# Limbsaver Broadband



## Arsi (May 14, 2011)

Ive been using them for about a month now. The one on the top limb just broke off during league tonight. Didnt fly off or anything. I just noticed the stem of the Limbsaver torn and it hanging off. The adhesive was perfectly fine but this breakage was not due to shooting. It was due to my rough handling putting my limbs in and out of my bow case foam. Though I did want to note that the stem seems a bit less rugged than the Limbsaver UltraMax which I was using.

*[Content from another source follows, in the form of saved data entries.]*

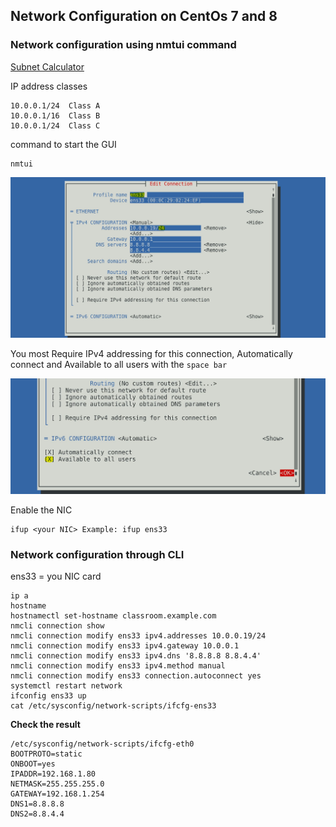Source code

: 

## Network Configuration on CentOs 7 and 8

### Network configuration using nmtui command
[Subnet Calculator](https://www.tunnelsup.com/subnet-calculator/)

IP address classes
```
10.0.0.1/24  Class A
10.0.0.1/16  Class B
10.0.0.1/24  Class C
```
command to start the GUI
```
nmtui
```

![](/images/net1.JPG)

You most Require IPv4 addressing for this connection, Automatically connect and 
Available to all users with the `space bar`

![](/images/net2.JPG)

Enable the NIC
```
ifup <your NIC> Example: ifup ens33
```

### Network configuration through CLI

ens33 = you NIC card

```
ip a
hostname
hostnamectl set-hostname classroom.example.com
nmcli connection show
nmcli connection modify ens33 ipv4.addresses 10.0.0.19/24
nmcli connection modify ens33 ipv4.gateway 10.0.0.1
nmcli connection modify ens33 ipv4.dns '8.8.8.8 8.8.4.4'
nmcli connection modify ens33 ipv4.method manual
nmcli connection modify ens33 connection.autoconnect yes
systemctl restart network
ifconfig ens33 up
cat /etc/sysconfig/network-scripts/ifcfg-ens33
```

**Check the result**
```
/etc/sysconfig/network-scripts/ifcfg-eth0
BOOTPROTO=static
ONBOOT=yes
IPADDR=192.168.1.80
NETMASK=255.255.255.0
GATEWAY=192.168.1.254
DNS1=8.8.8.8
DNS2=8.8.4.4
```
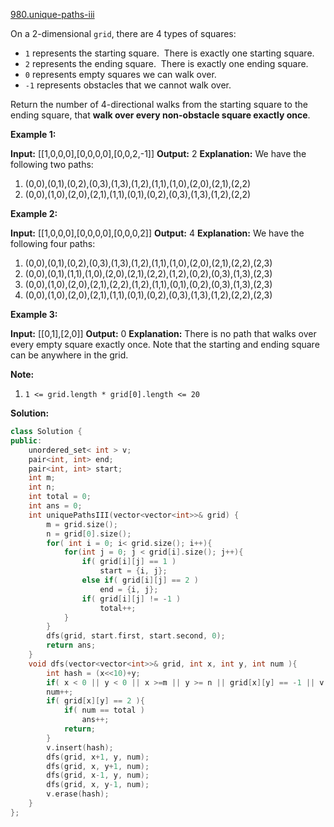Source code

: [980.unique-paths-iii](https://leetcode.com/problems/unique-paths-iii/)  

On a 2-dimensional `grid`, there are 4 types of squares:

*   `1` represents the starting square.  There is exactly one starting square.
*   `2` represents the ending square.  There is exactly one ending square.
*   `0` represents empty squares we can walk over.
*   `-1` represents obstacles that we cannot walk over.

Return the number of 4-directional walks from the starting square to the ending square, that **walk over every non-obstacle square exactly once**.

**Example 1:**

**Input:** \[\[1,0,0,0\],\[0,0,0,0\],\[0,0,2,-1\]\]
**Output:** 2
**Explanation:** We have the following two paths: 
1. (0,0),(0,1),(0,2),(0,3),(1,3),(1,2),(1,1),(1,0),(2,0),(2,1),(2,2)
2. (0,0),(1,0),(2,0),(2,1),(1,1),(0,1),(0,2),(0,3),(1,3),(1,2),(2,2)

**Example 2:**

**Input:** \[\[1,0,0,0\],\[0,0,0,0\],\[0,0,0,2\]\]
**Output:** 4
**Explanation:** We have the following four paths: 
1. (0,0),(0,1),(0,2),(0,3),(1,3),(1,2),(1,1),(1,0),(2,0),(2,1),(2,2),(2,3)
2. (0,0),(0,1),(1,1),(1,0),(2,0),(2,1),(2,2),(1,2),(0,2),(0,3),(1,3),(2,3)
3. (0,0),(1,0),(2,0),(2,1),(2,2),(1,2),(1,1),(0,1),(0,2),(0,3),(1,3),(2,3)
4. (0,0),(1,0),(2,0),(2,1),(1,1),(0,1),(0,2),(0,3),(1,3),(1,2),(2,2),(2,3)

**Example 3:**

**Input:** \[\[0,1\],\[2,0\]\]
**Output:** 0
**Explanation:** 
There is no path that walks over every empty square exactly once.
Note that the starting and ending square can be anywhere in the grid.

**Note:**

1.  `1 <= grid.length * grid[0].length <= 20`  



**Solution:**  

```cpp
class Solution {
public:
    unordered_set< int > v;
    pair<int, int> end;
    pair<int, int> start;
    int m;
    int n;
    int total = 0;
    int ans = 0;
    int uniquePathsIII(vector<vector<int>>& grid) {
        m = grid.size();
        n = grid[0].size();
        for( int i = 0; i< grid.size(); i++){
            for(int j = 0; j < grid[i].size(); j++){
                if( grid[i][j] == 1 )
                    start = {i, j};
                else if( grid[i][j] == 2 )
                    end = {i, j};
                if( grid[i][j] != -1 )
                    total++;
            }
        }
        dfs(grid, start.first, start.second, 0);
        return ans;
    }
    void dfs(vector<vector<int>>& grid, int x, int y, int num ){
        int hash = (x<<10)+y;
        if( x < 0 || y < 0 || x >=m || y >= n || grid[x][y] == -1 || v.count(hash) ) return;
        num++;
        if( grid[x][y] == 2 ){
            if( num == total )
                ans++;
            return;
        }
        v.insert(hash);
        dfs(grid, x+1, y, num);
        dfs(grid, x, y+1, num);
        dfs(grid, x-1, y, num);
        dfs(grid, x, y-1, num);
        v.erase(hash);
    }
};
```
      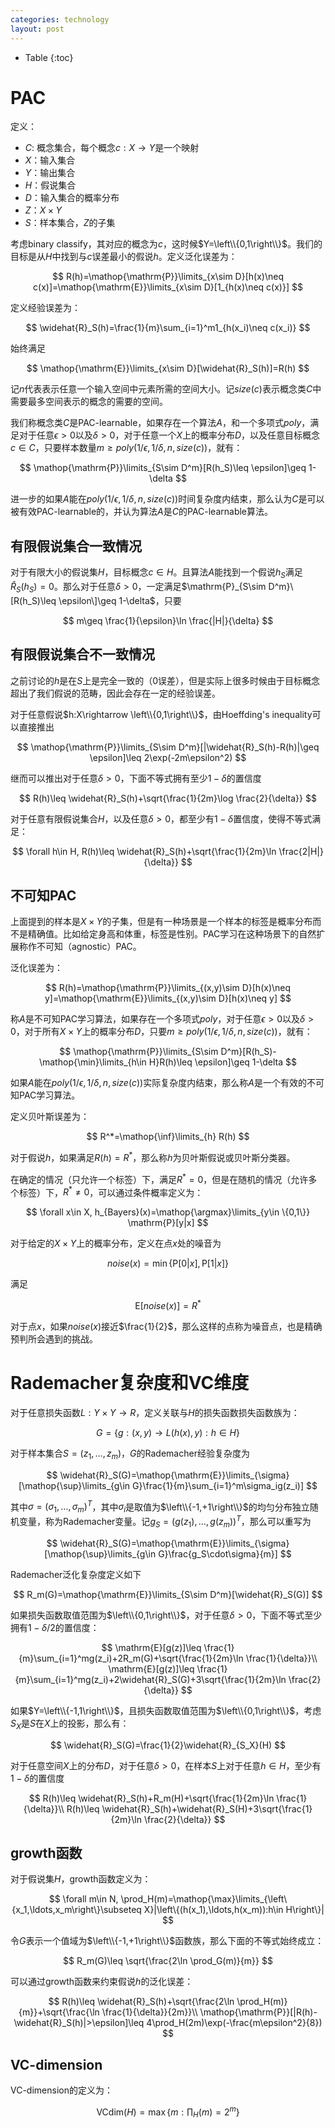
 ```yaml
---
categories: technology
layout: post
---
```


- Table
{:toc}

# PAC

定义：

- $C$: 概念集合，每个概念$c:X\rightarrow Y$是一个映射
- $X$：输入集合
- $Y$：输出集合
- $H$：假说集合
- $D$：输入集合的概率分布
- $Z$：$X\times Y$
- $S$：样本集合，$Z$的子集
 
考虑binary classify，其对应的概念为$c$，这时候$Y=\left\\{0,1\right\\}$。我们的目标是从$H$中找到与$c$误差最小的假说$h$。定义泛化误差为：

$$
R(h)=\mathop{\mathrm{P}}\limits_{x\sim D}[h(x)\neq c(x)]=\mathop{\mathrm{E}}\limits_{x\sim D}[1_{h(x)\neq c(x)}]
$$

定义经验误差为：

$$
\widehat{R}_S(h)=\frac{1}{m}\sum_{i=1}^m1_{h(x_i)\neq c(x_i)}
$$

始终满足

$$
\mathop{\mathrm{E}}\limits_{x\sim D}[\widehat{R}_S(h)]=R(h)
$$

记$n$代表表示任意一个输入空间中元素所需的空间大小。记$size(c)$表示概念类$C$中需要最多空间表示的概念的需要的空间。

我们称概念类$C$是PAC-learnable，如果存在一个算法$A$，和一个多项式$poly$，满足对于任意$\epsilon>0$以及$\delta>0$，对于任意一个$X$上的概率分布$D$，以及任意目标概念$c\in C$，只要样本数量$m\geq poly(1/\epsilon,1/\delta,n,size(c))$，就有：

$$
\mathop{\mathrm{P}}\limits_{S\sim D^m}[R(h_S)\leq \epsilon]\geq 1-\delta
$$

进一步的如果$A$能在$poly(1/\epsilon,1/\delta,n,size(c))$时间复杂度内结束，那么认为$C$是可以被有效PAC-learnable的，并认为算法$A$是$C$的PAC-learnable算法。

## 有限假说集合一致情况

对于有限大小的假说集$H$，目标概念$c\in H$。且算法$A$能找到一个假说$h_S$满足$\widehat{R}_S(h_S)=0$。那么对于任意$\delta>0$，一定满足$\mathrm{P}_{S\sim D^m}\[R(h_S)\leq \epsilon\]\geq 1-\delta$，只要

$$
m\geq \frac{1}{\epsilon}\ln \frac{|H|}{\delta}
$$

## 有限假说集合不一致情况

之前讨论的$h$是在$S$上是完全一致的（$0$误差），但是实际上很多时候由于目标概念超出了我们假说的范畴，因此会存在一定的经验误差。

对于任意假说$h:X\rightarrow \left\\{0,1\right\\}$，由Hoeffding's inequality可以直接推出

$$
\mathop{\mathrm{P}}\limits_{S\sim D^m}[|\widehat{R}_S(h)-R(h)|\geq \epsilon]\leq 2\exp(-2m\epsilon^2)
$$

继而可以推出对于任意$\delta>0$，下面不等式拥有至少$1-\delta$的置信度

$$
R(h)\leq \widehat{R}_S(h)+\sqrt{\frac{1}{2m}\log \frac{2}{\delta}}
$$


对于任意有限假说集合$H$，以及任意$\delta>0$，都至少有$1-\delta$置信度，使得不等式满足：

$$
\forall h\in H, R(h)\leq \widehat{R}_S(h)+\sqrt{\frac{1}{2m}\ln \frac{2|H|}{\delta}}
$$

## 不可知PAC

上面提到的样本是$X\times Y$的子集，但是有一种场景是一个样本的标签是概率分布而不是精确值。比如给定身高和体重，标签是性别。PAC学习在这种场景下的自然扩展称作不可知（agnostic）PAC。

泛化误差为：

$$
R(h)=\mathop{\mathrm{P}}\limits_{(x,y)\sim D}[h(x)\neq y]=\mathop{\mathrm{E}}\limits_{(x,y)\sim D}[h(x)\neq y]
$$

称$A$是不可知PAC学习算法，如果存在一个多项式$poly$，对于任意$\epsilon>0$以及$\delta>0$，对于所有$X\times Y$上的概率分布$D$，只要$m\geq poly(1/\epsilon,1/\delta,n,size(c))$，就有：

$$
\mathop{\mathrm{P}}\limits_{S\sim D^m}[R(h_S)-\mathop{\min}\limits_{h\in H}R(h)\leq \epsilon]\geq 1-\delta
$$

如果$A$能在$poly(1/\epsilon,1/\delta,n,size(c))$实际复杂度内结束，那么称$A$是一个有效的不可知PAC学习算法。

定义贝叶斯误差为：

$$
R^*=\mathop{\inf}\limits_{h} R(h)
$$

对于假说$h$，如果满足$R(h)=R^*$，那么称$h$为贝叶斯假说或贝叶斯分类器。

在确定的情况（只允许一个标签）下，满足$R^*=0$，但是在随机的情况（允许多个标签）下，$R^*\neq 0$，可以通过条件概率定义为：

$$
\forall x\in X, h_{Bayers}(x)=\mathop{\argmax}\limits_{y\in \{0,1\}} \mathrm{P}[y|x]
$$

对于给定的$X\times Y$上的概率分布，定义在点$x$处的噪音为

$$
noise(x)=\min\{\mathrm{P}[0|x],\mathrm{P}[1|x]\}
$$

满足

$$
\mathrm{E}[noise(x)]=R^*
$$

对于点$x$，如果$noise(x)$接近$\frac{1}{2}$，那么这样的点称为噪音点，也是精确预判所会遇到的挑战。

# Rademacher复杂度和VC维度

对于任意损失函数$L:Y\times Y\rightarrow R$，定义关联与$H$的损失函数损失函数族为：

$$
G=\{g:(x,y)\rightarrow L(h(x),y):h\in H\}
$$

对于样本集合$S=(z_1,\ldots,z_m)$，$G$的Rademacher经验复杂度为

$$
\widehat{R}_S(G)=\mathop{\mathrm{E}}\limits_{\sigma}[\mathop{\sup}\limits_{g\in G}\frac{1}{m}\sum_{i=1}^m\sigma_ig(z_i)]
$$

其中$\sigma=(\sigma_1,\ldots,\sigma_m)^T$，其中$\sigma_i$是取值为$\left\\{-1,+1\right\\}$的均匀分布独立随机变量，称为Rademacher变量。记$g_S=(g(z_1),\ldots,g(z_m))^T$，那么可以重写为

$$
\widehat{R}_S(G)=\mathop{\mathrm{E}}\limits_{\sigma}[\mathop{\sup}\limits_{g\in G}\frac{g_S\cdot\sigma}{m}]
$$

Rademacher泛化复杂度定义如下

$$
R_m(G)=\mathop{\mathrm{E}}\limits_{S\sim D^m}[\widehat{R}_S(G)]
$$

如果损失函数取值范围为$\left\\{0,1\right\\}$，对于任意$\delta>0$，下面不等式至少拥有$1-\delta/2$的置信度：

$$
\mathrm{E}[g(z)]\leq \frac{1}{m}\sum_{i=1}^mg(z_i)+2R_m(G)+\sqrt{\frac{1}{2m}\ln \frac{1}{\delta}}\\
\mathrm{E}[g(z)]\leq \frac{1}{m}\sum_{i=1}^mg(z_i)+2\widehat{R}_S(G)+3\sqrt{\frac{1}{2m}\ln \frac{2}{\delta}}
$$

如果$Y=\left\\{-1,1\right\\}$，且损失函数取值范围为$\left\\{0,1\right\\}$，考虑$S_X$是$S$在$X$上的投影，那么有：

$$
\widehat{R}_S(G)=\frac{1}{2}\widehat{R}_{S_X}(H)
$$

对于任意空间$X$上的分布$D$，对于任意$\delta>0$，在样本$S$上对于任意$h\in H$，至少有$1-\delta$的置信度

$$
R(h)\leq \widehat{R}_S(h)+R_m(H)+\sqrt{\frac{1}{2m}\ln \frac{1}{\delta}}\\
R(h)\leq \widehat{R}_S(h)+\widehat{R}_S(H)+3\sqrt{\frac{1}{2m}\ln \frac{2}{\delta}}
$$

## growth函数

对于假说集$H$，growth函数定义为：

$$
\forall m\in N, \prod_H(m)=\mathop{\max}\limits_{\left\{x_1,\ldots,x_m\right\}\subseteq X}|\left\{(h(x_1),\ldots,h(x_m)):h\in H\right\}|
$$

令$G$表示一个值域为$\left\\{-1,+1\right\\}$函数族，那么下面的不等式始终成立：

$$
R_m(G)\leq \sqrt{\frac{2\ln \prod_G(m)}{m}}
$$

可以通过growth函数来约束假说$h$的泛化误差：

$$
R(h)\leq \widehat{R}_S(h)+\sqrt{\frac{2\ln \prod_H(m)}{m}}+\sqrt{\frac{\ln \frac{1}{\delta}}{2m}}\\
\mathop{\mathrm{P}}[|R(h)-\widehat{R}_S(h)|>\epsilon]\leq 4\prod_H(2m)\exp(-\frac{m\epsilon^2}{8})
$$

## VC-dimension

VC-dimension的定义为：

$$
\mathrm{VCdim}(H)=\max\left\{m:\prod_H(m)=2^m\right\}
$$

Anyways, something interesting about them. Ive been having a weird bow reaction for about the same time as I had been using them. I have been complaining of my bow not really jumping out of my hand as much and just kind of staying still like a compound bow on release. I thought it was because of all the bow tuning that I did. Turns out, as soon as I removed the Broadbands, my bow started reacting jumpier again. I may just shoot without them now. There is a noticable vibration increase upon release but the sound is pretty much the same. My HPX isnt really that loud to begin with so I dont think ill miss them too much. I did like the sweet red bands though...


----------



## HikerDave (Jan 1, 2011)

It is hard for me to understand the function of the colored ring, other than to provide a little bit of bling for the bow. The ring seems stiffer than the rest of the limbsaver but if so the targeted high-frequency components of the shock would have to travel through the softer root section. I would think that a broadband damper would have the stiffer material closer to the limb.


----------



## Arsi (May 14, 2011)

Most likely the bling haha. And just to be clear, im not talking about a jump from zero inches to five inches forward. Just something very very very subtle but noticeable. Might just be differing vibration characteristics between the different Limbsavers.


----------



## BOWJAX (Jul 28, 2004)

You'll have to try BowJax Limb Dampeners next time those come apart. 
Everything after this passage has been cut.